3 Video Bukti Kunci: Kubu JK Laporkan Rismon dan 4 Akun YouTube ke Bareskrim
Kuasa hukum Jusuf Kalla (JK) melaporkan Rismon Sianipar dan empat akun YouTube ke Bareskrim Polri. Laporan ini terkait pencatutan nama JK sebagai dalang pendanaan polemik ijazah Presiden Jokowi. Tiga video diserahkan sebagai barang bukti. Rismon sebelumnya menuding JK memberi Rp5 miliar terkait kasus ijazah palsu Jokowi.
Jusuf Kalla (JK), melalui kuasa hukumnya Abdul Haji Talaohu, secara resmi melaporkan Rismon Sianipar dan empat akun YouTube ke Bareskrim Polri, Jakarta Selatan, pada Senin (6/4/2026). Laporan ini dipicu pencatutan nama JK sebagai dalang pendanaan polemik dugaan ijazah palsu Presiden Joko Widodo.
JK menuntut pertanggungjawaban atas tuduhan serius yang berpotensi merusak reputasinya. Langkah hukum ini menegaskan keseriusan tim JK menghadapi fitnah yang menyebar luas di media sosial.
Tudingan Pendanaan Rp5 Miliar
Tuduhan pendanaan sebesar Rp5 miliar dari JK kepada Roy Suryo Cs, yang diklaim disaksikan langsung oleh Rismon Sianipar, menjadi inti persoalan. Klaim bombastis ini menyebar liar, menciptakan narasi yang mendiskreditkan JK.
Abdul Haji Talaohu membawa total tiga video sebagai barang bukti ke Bareskrim. Identitas spesifik video-video tersebut masih dirahasiakan, menambah misteri di balik tuduhan yang dilayangkan.
Laporan ini bukan sekadar bantahan, melainkan langkah hukum tegas untuk meminta pertanggungjawaban. Ini menunjukkan JK tidak akan tinggal diam atas pencatutan namanya dalam skandal politik.
Rismon Sianipar sebelumnya secara terbuka menyebut ada “tokoh elite politik” yang mendukung kasus ijazah palsu Jokowi, yang kemudian mengarah pada tudingan langsung terhadap JK. Tudingan ini mengindikasikan adanya upaya sistematis untuk menyeret nama besar dalam pusaran isu sensitif.

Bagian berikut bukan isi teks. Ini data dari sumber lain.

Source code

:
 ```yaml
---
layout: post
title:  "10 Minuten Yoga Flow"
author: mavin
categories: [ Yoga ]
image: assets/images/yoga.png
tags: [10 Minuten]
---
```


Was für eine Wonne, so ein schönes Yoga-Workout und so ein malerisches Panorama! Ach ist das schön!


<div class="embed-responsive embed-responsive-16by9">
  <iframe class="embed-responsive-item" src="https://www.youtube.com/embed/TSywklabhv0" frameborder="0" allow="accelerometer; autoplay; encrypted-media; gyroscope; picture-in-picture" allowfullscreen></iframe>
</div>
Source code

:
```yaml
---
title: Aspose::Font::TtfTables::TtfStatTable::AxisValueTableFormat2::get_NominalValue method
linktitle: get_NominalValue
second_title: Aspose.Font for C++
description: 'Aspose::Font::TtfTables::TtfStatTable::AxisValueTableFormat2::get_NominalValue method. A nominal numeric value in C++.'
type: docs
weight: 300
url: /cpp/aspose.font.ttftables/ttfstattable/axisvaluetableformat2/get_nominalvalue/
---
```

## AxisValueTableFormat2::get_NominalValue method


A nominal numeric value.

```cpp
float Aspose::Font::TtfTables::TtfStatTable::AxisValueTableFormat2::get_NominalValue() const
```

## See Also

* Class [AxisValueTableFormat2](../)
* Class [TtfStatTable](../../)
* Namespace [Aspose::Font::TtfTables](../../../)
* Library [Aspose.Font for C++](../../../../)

Pencatutan nama Jusuf Kalla dalam pusaran isu ijazah palsu Jokowi menyoroti betapa mudahnya tuduhan tak berdasar menyebar dan melibatkan nama besar dalam dinamika politik nasional, menciptakan kegaduhan yang tidak perlu.
Penjelasan Kuasa Hukum
Kuasa hukum JK, Abdul Haji Talaohu, menegaskan komitmen timnya. “Barang bukti yang dibawa totalnya ada sekitar tiga. Iya, tiga video,” ungkapnya di Bareskrim Polri.
Ia menambahkan, “Itulah kenapa laporan ini kita buat sebagai langkah serius untuk merespons dan meminta pertanggungjawaban klarifikasi dia.”
Pernyataan ini menggarisbawahi tekad tim hukum JK untuk menuntut kejelasan dan konsekuensi hukum bagi penyebar informasi palsu, bukan sekadar klarifikasi publik.
Latar Belakang Isu Ijazah Jokowi
Polemik dugaan ijazah palsu Presiden Joko Widodo telah lama menjadi isu sensitif, sering dimanfaatkan sebagai senjata politik untuk menyerang kredibilitas. Kasus ini berulang kali muncul ke permukaan, terutama menjelang momen-momen politik penting.
Keterlibatan nama Jusuf Kalla, seorang tokoh senior dan berpengaruh, dalam pusaran tuduhan pendanaan ini menunjukkan eskalasi serius dalam dinamika politik menjelang tahun 2026, memperkeruh suasana dengan fitnah yang berpotensi merusak tatanan demokrasi.